騒がしかった観客がよりいっそう騒がしくなる。
「ふむ、この騒ぎよう……もう少しで決着がつくかもしれんのう」
「――!!」
「あわわわわわ!?」
老人が髭を撫でながら口にした言葉に饅頭を口に含みながらレギンがリングの見れる位置に駆け寄り、男は迫る戦いの時間に焦りを感じ始める。
饅頭を飲み込み、人波をかぎ分けてレギンがようやくリングの見える立ち位置に立つ。目に映ったのは残り少なくなった闘技者達――その中でも確実に残るであろう三名だ。
「マルジーナ選手が大きく吹き飛ばされた!ロック選手の怪力無双は伊達ではない!!おーーとっ!?そのロック選手に向けて突撃するのはマルテ選手ぅ!!マルテさーんそんなガチムチ男コテンパンにしちゃってーーー!!」
実況の通り、通常の二倍はありそうな巨漢の男に槍を手に取った女性が突っ込んで行く。それを目にしたのか、ロックも鉄槌を持ち直し、突撃してくるマルテに迎え討つ準備をする。
もはや二人の戦いを邪魔するほどの人数はリング上にはいない。更にマルテが加速する。自らが一本の槍のように真っ直ぐに恐れることなく向かっていく。

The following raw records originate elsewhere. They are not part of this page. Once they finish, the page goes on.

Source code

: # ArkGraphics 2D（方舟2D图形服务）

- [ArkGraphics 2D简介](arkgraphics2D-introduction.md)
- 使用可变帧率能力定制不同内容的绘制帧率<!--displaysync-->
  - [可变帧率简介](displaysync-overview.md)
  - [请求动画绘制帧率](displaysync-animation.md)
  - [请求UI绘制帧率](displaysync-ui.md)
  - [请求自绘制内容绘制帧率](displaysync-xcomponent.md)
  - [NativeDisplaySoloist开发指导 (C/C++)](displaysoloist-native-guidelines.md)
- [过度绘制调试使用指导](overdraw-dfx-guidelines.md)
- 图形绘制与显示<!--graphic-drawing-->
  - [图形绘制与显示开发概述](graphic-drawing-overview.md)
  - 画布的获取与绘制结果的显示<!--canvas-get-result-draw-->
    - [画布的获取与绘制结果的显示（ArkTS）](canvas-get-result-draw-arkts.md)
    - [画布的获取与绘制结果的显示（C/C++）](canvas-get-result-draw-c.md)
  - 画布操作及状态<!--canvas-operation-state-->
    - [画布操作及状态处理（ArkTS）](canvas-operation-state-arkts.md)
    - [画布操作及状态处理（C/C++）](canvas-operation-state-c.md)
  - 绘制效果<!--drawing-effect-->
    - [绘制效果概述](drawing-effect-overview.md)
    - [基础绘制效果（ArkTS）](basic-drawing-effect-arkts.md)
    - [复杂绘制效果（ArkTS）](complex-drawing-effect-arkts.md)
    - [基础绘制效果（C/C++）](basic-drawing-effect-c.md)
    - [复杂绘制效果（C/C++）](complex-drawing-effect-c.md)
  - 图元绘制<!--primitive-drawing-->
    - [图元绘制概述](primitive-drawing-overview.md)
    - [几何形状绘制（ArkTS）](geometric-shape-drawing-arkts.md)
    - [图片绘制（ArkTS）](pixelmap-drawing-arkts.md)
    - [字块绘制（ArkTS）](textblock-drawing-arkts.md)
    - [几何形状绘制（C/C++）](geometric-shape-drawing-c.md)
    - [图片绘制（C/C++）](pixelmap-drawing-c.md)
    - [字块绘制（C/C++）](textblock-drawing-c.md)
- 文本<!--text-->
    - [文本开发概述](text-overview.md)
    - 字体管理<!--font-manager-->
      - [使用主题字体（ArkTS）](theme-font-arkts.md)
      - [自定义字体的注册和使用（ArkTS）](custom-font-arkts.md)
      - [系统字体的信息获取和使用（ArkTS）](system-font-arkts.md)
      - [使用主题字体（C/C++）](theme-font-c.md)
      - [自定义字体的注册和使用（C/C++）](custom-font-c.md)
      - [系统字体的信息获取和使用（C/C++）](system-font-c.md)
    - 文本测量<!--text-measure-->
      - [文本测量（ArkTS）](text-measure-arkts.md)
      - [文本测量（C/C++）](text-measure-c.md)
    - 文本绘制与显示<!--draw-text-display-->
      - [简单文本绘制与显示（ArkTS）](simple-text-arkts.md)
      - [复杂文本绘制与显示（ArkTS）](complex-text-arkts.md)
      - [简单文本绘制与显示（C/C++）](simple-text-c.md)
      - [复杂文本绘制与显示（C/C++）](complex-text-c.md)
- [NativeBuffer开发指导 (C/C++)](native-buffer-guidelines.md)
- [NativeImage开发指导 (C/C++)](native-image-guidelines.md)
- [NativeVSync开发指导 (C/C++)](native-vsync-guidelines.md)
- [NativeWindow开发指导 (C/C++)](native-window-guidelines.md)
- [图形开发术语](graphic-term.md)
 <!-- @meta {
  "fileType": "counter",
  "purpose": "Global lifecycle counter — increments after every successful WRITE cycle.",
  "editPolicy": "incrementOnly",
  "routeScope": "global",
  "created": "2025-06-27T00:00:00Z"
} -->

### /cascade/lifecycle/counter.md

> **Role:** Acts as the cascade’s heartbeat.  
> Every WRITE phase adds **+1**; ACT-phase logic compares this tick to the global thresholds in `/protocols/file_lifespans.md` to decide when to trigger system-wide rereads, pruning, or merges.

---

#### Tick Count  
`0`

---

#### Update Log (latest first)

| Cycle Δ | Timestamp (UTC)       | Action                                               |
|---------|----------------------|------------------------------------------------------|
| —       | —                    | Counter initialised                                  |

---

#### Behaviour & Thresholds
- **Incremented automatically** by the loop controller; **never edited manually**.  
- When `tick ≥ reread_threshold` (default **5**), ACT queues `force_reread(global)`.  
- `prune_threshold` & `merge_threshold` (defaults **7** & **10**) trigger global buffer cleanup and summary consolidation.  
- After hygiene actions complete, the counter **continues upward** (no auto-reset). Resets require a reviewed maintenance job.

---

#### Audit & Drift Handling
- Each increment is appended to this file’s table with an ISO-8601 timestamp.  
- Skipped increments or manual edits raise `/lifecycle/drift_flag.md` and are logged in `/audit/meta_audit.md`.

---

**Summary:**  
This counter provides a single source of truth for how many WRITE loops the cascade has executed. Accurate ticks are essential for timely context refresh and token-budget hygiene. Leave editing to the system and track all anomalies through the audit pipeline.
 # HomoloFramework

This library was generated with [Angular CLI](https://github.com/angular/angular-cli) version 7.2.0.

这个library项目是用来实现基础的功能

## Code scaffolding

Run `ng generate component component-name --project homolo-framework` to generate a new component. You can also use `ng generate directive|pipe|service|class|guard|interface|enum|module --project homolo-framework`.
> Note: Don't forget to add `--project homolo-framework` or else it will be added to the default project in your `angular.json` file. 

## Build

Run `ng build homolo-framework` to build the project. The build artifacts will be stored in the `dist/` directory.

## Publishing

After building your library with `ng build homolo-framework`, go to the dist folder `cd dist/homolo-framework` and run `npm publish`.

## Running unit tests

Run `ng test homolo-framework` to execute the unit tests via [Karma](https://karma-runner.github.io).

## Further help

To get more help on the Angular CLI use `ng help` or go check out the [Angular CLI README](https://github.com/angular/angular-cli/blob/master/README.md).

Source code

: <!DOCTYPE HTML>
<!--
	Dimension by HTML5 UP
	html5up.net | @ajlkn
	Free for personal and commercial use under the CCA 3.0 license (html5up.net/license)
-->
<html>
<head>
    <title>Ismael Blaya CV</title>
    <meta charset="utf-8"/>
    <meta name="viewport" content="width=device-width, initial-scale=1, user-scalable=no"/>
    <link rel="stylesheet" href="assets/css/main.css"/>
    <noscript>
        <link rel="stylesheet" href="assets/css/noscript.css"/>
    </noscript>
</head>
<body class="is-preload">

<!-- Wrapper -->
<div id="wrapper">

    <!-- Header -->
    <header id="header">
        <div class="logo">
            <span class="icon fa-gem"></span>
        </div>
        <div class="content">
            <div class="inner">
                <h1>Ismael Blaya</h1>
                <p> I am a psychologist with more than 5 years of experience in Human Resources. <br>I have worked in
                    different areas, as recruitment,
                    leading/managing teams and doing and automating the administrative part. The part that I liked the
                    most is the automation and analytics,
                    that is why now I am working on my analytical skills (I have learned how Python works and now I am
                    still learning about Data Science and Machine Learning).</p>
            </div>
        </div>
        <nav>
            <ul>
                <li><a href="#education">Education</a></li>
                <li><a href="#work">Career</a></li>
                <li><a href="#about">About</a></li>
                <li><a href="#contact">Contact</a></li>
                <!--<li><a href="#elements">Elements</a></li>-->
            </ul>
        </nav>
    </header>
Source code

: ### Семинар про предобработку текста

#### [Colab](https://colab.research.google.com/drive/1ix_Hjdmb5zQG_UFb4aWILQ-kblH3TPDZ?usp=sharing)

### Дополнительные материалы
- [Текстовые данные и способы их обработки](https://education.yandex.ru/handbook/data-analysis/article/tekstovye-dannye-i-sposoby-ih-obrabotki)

それはロックも同様だ。彼がどっしりと構えて立っているだけで、巨大な岩を連想させる。動きは鈍重だが、真っ直ぐ突っ込んでくる相手にカウンターを合わせることなど簡単だ。間合いに入る瞬間に、鉄槌を振るう。リングのタイルを削り飛ばしながら、右下からマルテ目掛けて鉄槌が迫る。
そんな回避不能な一撃をマルテは足で蹴った。
「と、跳んだぁーーーー!?マルテ選手、ロック選手の鉄槌に合わせて空高く跳びましたぁ!!ヒュウッカァックイィー!!さながら現代の戦乙女だぁ!!」
空高く跳んだマルテに誰もが驚愕する。怪力を難なく吸収する柔軟な全身バネがなければ無事ではなかっただろう。

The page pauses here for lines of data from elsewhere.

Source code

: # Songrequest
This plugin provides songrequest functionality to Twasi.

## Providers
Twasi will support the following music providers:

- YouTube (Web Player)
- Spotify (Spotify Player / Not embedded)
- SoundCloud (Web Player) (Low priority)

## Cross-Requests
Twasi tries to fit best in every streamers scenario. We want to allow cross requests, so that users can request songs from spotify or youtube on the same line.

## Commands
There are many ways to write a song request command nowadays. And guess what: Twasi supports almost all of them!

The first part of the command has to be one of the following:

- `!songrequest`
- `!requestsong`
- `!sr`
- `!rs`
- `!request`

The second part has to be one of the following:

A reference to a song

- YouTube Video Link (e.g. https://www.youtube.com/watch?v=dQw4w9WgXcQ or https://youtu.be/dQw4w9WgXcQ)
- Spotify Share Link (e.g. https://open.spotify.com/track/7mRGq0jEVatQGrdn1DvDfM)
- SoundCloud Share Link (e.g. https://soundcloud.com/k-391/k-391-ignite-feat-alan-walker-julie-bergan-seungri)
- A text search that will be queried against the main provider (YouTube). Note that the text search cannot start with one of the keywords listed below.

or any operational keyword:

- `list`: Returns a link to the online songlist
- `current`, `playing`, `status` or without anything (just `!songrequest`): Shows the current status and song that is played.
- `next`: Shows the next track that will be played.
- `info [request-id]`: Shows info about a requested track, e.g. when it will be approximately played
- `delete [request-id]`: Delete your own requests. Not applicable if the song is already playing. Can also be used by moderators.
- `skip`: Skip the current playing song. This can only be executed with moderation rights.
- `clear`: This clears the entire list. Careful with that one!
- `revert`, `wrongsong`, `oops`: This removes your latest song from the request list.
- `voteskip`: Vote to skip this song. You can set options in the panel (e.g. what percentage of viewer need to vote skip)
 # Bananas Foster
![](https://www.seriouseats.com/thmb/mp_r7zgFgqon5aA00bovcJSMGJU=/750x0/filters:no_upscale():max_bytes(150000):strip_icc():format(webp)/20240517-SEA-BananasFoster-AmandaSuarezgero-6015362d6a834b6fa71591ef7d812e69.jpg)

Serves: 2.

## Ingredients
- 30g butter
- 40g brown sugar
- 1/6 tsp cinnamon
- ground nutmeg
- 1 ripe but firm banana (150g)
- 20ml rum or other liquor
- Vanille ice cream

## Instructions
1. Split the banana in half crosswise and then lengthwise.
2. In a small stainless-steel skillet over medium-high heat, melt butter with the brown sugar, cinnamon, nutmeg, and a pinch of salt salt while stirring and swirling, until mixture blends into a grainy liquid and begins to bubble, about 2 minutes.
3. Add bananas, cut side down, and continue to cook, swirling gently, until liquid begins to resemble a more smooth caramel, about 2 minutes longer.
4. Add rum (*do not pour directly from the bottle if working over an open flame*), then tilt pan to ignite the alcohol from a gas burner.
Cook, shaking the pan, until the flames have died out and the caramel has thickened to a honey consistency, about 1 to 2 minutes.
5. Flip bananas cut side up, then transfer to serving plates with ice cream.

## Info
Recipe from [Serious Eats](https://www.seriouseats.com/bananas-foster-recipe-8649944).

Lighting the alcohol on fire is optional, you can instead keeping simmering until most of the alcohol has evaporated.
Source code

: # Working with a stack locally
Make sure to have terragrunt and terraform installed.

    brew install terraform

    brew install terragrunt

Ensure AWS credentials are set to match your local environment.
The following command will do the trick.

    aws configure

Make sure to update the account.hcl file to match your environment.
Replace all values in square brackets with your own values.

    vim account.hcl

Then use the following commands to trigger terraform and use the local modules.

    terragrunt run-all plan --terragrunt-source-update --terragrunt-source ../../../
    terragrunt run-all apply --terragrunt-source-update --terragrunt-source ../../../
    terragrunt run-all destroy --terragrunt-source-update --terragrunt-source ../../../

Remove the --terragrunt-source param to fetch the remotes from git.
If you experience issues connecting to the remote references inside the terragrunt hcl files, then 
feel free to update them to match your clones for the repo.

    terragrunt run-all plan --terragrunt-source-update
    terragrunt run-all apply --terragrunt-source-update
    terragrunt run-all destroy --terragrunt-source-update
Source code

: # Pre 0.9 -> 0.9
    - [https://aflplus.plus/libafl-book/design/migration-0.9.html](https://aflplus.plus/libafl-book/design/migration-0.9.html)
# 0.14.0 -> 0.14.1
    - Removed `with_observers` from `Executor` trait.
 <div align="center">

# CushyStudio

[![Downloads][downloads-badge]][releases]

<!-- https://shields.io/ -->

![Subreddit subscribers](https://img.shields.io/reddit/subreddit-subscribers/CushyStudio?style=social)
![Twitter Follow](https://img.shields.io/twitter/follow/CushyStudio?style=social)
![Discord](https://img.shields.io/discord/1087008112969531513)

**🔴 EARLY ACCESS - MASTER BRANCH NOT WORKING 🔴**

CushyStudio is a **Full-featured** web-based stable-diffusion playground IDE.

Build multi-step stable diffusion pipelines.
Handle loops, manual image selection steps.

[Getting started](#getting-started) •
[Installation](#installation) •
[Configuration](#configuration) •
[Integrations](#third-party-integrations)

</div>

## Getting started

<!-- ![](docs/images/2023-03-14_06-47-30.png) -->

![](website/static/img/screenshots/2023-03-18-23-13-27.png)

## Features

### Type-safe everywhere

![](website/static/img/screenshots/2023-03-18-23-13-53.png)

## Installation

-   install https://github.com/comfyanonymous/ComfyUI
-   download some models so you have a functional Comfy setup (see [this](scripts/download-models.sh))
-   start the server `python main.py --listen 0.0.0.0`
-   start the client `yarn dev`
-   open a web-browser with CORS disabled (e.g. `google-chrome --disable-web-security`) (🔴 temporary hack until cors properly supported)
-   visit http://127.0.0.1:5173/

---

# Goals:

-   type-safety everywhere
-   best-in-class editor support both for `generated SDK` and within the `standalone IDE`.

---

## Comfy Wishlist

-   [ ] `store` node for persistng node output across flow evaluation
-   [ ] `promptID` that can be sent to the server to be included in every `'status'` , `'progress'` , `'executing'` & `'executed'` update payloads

高く跳んだマルテを誰もが目で追いかけるが、時間が悪かった。現在の時間は正午。太陽が真上に昇る時間だ。
目で追いかけた者は太陽と重なったマルテを直視できずに目を覆う。それはロックも同じだった。手で覆うことはしなかったものの、マルテの動きが見えなかった。それが勝敗を分けた。
「――ガッ」
「巨大な槍がロック選手の腕を貫いたぁ!!これでは鉄槌を振るえない!!やばい、やばいぞぉ!?」
巨大な鉄槌はロックであったとしても二本の腕が必要だ。腕一本ではどうしようもない。そこで、自らの戦いが敗北に終わったことをロックは確信した。彼は足掻くでも泣き叫ぶでもなく迫る拳を甘んじて受け入れた。

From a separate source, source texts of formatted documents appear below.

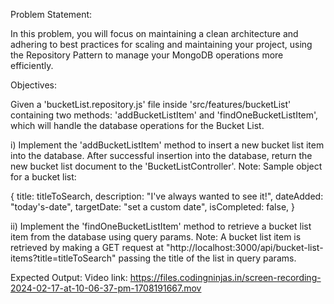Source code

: Problem Statement:

In this problem, you will focus on maintaining a clean architecture and adhering to best practices for scaling and maintaining your project, using the Repository Pattern to manage your MongoDB operations more efficiently.

Objectives:

Given a 'bucketList.repository.js' file inside 'src/features/bucketList' containing two methods: 'addBucketListItem' and 'findOneBucketListItem', which will handle the database operations for the Bucket List.

i) Implement the 'addBucketListItem' method to insert a new bucket list item into the database. After successful insertion into the database, return the new bucket list document to the 'BucketListController'.
Note: Sample object for a bucket list:

{
title: titleToSearch,
description: "I've always wanted to see it!",
dateAdded: "today's-date",
targetDate: "set a custom date",
isCompleted: false,
}

ii) Implement the 'findOneBucketListItem' method to retrieve a bucket list item from the database using query params.
Note: A bucket list item is retrieved by making a GET request at "http://localhost:3000/api/bucket-list-items?title=titleToSearch" passing the title of the list in query params.

Expected Output: Video link: https://files.codingninjas.in/screen-recording-2024-02-17-at-10-06-37-pm-1708191667.mov
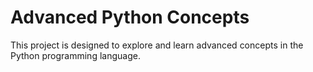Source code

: # Advanced Python Concepts

This project is designed to explore and learn advanced concepts in the Python programming language.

「乙女の鉄拳炸裂ぅ!!顔面もろだぁ~アレは痛い!!」
勝利したマルテに向かって拍手を送る者もいるが、まだ戦いは終わっていないとマルテは槍を持って別の戦いに乱入していく。自分とは不利な相手を叩き落としていく作戦だろう。
「――中々の娘じゃのう」
「ご老公!?いつの間に……」
戦いを食い入るように見ていたレギンが隣にいつの間にか現れた老人に驚く。
「ほっほっほ」
「いや、ほっほっほじゃないですよ」
暢気に笑う老人にツッコミを入れるが、相変わらず老人は笑い続ける。この老人が筋骨隆々の奴らでせめぎ合った場所をどうやって突破してきたのか気になった。着ている服も着崩れている様子もないし、体力を消費している様子もないのだ。本当に暗殺者なんじゃないかと疑ってしまう。
「それにしても、大体絞られてきたのう」
「えぇ」
残り十名――後半分の人数が脱落すれば、明日のトーナメント戦に出場できるメンバーが決定する。
「若いの……誰が残ると思う?」
「え?私ですか?…………えっと、そうですね」
リング上で血を流し、戦う戦士達一人一人を観察し、悩んだあげく取りあえず、実力がなさそうな者から示すことにした。
「取りあえず、お坊ちゃまはないかな……」
「ほう、何故じゃ?」
「明らかに戦いを避けています。周りを騎士が守っていますが、そこにマルテさんが向かっています。騎士三人が守っていますが、実力はマルテさんの方が上ですから脱落は確実だと思いますよ」
他の者達は分からないが、これには自信がある。足運び、体重移動。どれを見ても騎士三人よりもマルテ一人の方が強い。貴族の坊ちゃんは数に入れてない。ある程度剣は使えるようだが、リング上にいる闘技者の中で一番お粗末だからだ。
しかし、それに異を唱えたのは老人だった。
「それは、まだ分からんぞ?」
「どういうことです?」
自信満々に宣言したことに異を唱えられて目を白黒させるレギン。老人はそんなレギンを気にすることなく続ける。
「お主は、貴族の坊主を守っているのが騎士三人だけと言ったな?」
「そうじゃないんですか?」
「見ておれ」
老人がリングの上を指し示す。老人の指し示した方向では、マルテが貴族に向かっている。それに気付いた騎士三人が前に出るが、実力はマルテの方が上、瞬く間に片付けられてしまった。これで貴族の方が敗北する。レギンの言葉通りに……しかし次の瞬間、横で戦っていた老戦士が、戦っていた剣士に吹き飛ばされて偶然間に入り、貴族に向けて突き出された槍を斧で受け流す結果となった。
「あれは……」
「もう分かったじゃろ……横で戦っていた剣士と老戦士も貴族の護衛じゃよ。あっ――ちなみに離れて戦っておる奴らも貴族側の奴らじゃ」
「え?」
老戦士を追って剣士も戦いに乱入してくる。だが、実質二対一。そして、実力は拮抗している。ジワジワとマルテがリングの端へと追い詰められていく。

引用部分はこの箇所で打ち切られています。